In the answer, each line of the listing should appear again unchanged.

## DATA PROVIDED
--- START ---
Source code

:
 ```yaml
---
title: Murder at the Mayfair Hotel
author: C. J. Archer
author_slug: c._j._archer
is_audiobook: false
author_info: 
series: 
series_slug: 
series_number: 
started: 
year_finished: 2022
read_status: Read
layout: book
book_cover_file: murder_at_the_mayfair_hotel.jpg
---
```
--- END ---
## RESULT FOR THIS TASK
Source code

:
 ```yaml
---
title: Murder at the Mayfair Hotel
author: C. J. Archer
author_slug: c._j._archer
is_audiobook: false
author_info: 
series: 
series_slug: 
series_number: 
started: 
year_finished: 2022
read_status: Read
layout: book
book_cover_file: murder_at_the_mayfair_hotel.jpg
---
```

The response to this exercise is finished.